China has cut interest rates for the first time in more than 2 years. The first thought is that China is trying to stimulate growth for a slowing economy. However, in making the announcement, the People’s Bank of China tried to emphasize that the economy is growing within a reasonable range, and the rate cut was not about spurring growth. Instead, they emphasized the need to reduce corporate financing costs to help struggling companies. So, you might think that lower rates would only encourage more borrowing in a country that already has too much debt. What the Chinese central bank appears to be doing is making it feasible to refinance the existing debt at lower rates, which would allow Chinese companies to lessen their debt burdens. So, in this way, lower rates is a way to deleverage.
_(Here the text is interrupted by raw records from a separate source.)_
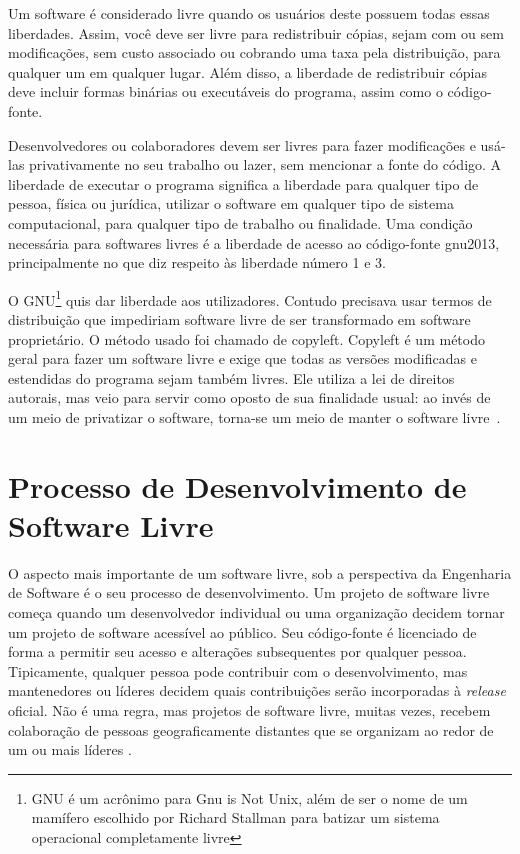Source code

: Um software é considerado livre quando os usuários deste possuem todas essas liberdades. Assim, você deve ser livre para redistribuir cópias, sejam com ou sem modificações, sem custo associado ou cobrando uma taxa pela distribuição, para qualquer um em qualquer lugar. Além disso, a liberdade de redistribuir cópias deve incluir formas binárias ou executáveis do programa, assim como o código-fonte.

Desenvolvedores ou colaboradores devem ser livres para fazer modificações e usá-las privativamente no seu trabalho ou lazer, sem mencionar a fonte do código. A liberdade de executar o programa significa a liberdade para qualquer tipo de pessoa, física ou jurídica, utilizar o software em qualquer tipo de sistema computacional, para qualquer tipo de trabalho ou finalidade. Uma condição necessária para softwares livres é a liberdade de acesso ao código-fonte {gnu2013}, principalmente no que diz respeito às liberdade número 1 e 3.


%
O GNU\footnote{GNU é um acrônimo para Gnu is Not Unix, além de ser o nome de um mamífero escolhido por Richard Stallman para batizar um sistema operacional completamente livre} quis dar liberdade aos utilizadores. Contudo precisava usar termos de distribuição que impediriam software livre de ser transformado em software proprietário. O método usado foi chamado de copyleft. Copyleft é um método geral para fazer um software livre e exige que todas as versões modificadas e estendidas do programa sejam também livres. Ele utiliza a lei de direitos autorais, mas veio para servir como oposto de sua finalidade usual: ao invés de um meio de privatizar o software, torna-se um meio de manter o software livre~\cite{stallman2009}.

\section{Processo de Desenvolvimento de Software Livre}
\label{sec-proc-sl}

O aspecto mais importante de um software livre, sob a perspectiva da Engenharia de Software é o seu processo de desenvolvimento. Um projeto de software livre começa quando um desenvolvedor individual ou uma organização decidem tornar um projeto de software acessível ao público. Seu código-fonte é licenciado de forma a permitir seu acesso e alterações subsequentes por qualquer pessoa. Tipicamente, qualquer pessoa pode contribuir com o desenvolvimento, mas mantenedores ou líderes decidem quais contribuições serão incorporadas à \textit{release} oficial. Não é uma regra, mas projetos de software livre, muitas vezes, recebem colaboração de pessoas geograficamente distantes que se organizam ao redor de um ou mais líderes \cite{corbucci2011freemethods}.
And this is not the first attempt at reducing borrowing costs. Since September the People’s Bank of China has provided more than $130 billion in medium term loans to banks on the condition they lower borrowing rates for small businesses; trying to channel to certain industries, including small and rural businesses as well as government-financed low-income housing projects, without adding excess capacity to other industries, such as steel and real estate. The problem is that this did not work; most of China’s piecemeal efforts to make lending more affordable have not worked, and so the next step was to cut rates. And despite the official story, China is concerned about growth. China’s economy, the world’s second-largest after the US, grew by 7.3% year-over-year in the third quarter, its slowest pace in more than five years, and short of their 7.5% growth target.
Meanwhile, a lack of real demand for loans, rather than a shortage of credit, is holding the Chinese economy back; and whatever the justification, the People’s Bank of China is loosening monetary policy, and this is probably not the last rate cut. China joins the European Central Bank and the Bank of Japan in stimulative monetary policy, which raises the question of whether we are in a new round of currency wars or economic battles due to slow growth. Probably not, but this does add extra cash into the global financial system, and the global markets love free money.
Today, Mario Draghi, the chief of the European Central Bank said that inflation must be brought back to target “without delay”, paving the way for full-blown quantitative easing. Draghi says low growth and a lack of inflation must be reversed. Draghi stressed that while there had been improvements in the financial sphere, these had “not transferred fully into the economic sphere”, where the situation “remains difficult”. I wonder if he has heard of “pushing on a string?” Most markets moved higher today, including Europe and the US, which started the day with triple digit gains on the Dow.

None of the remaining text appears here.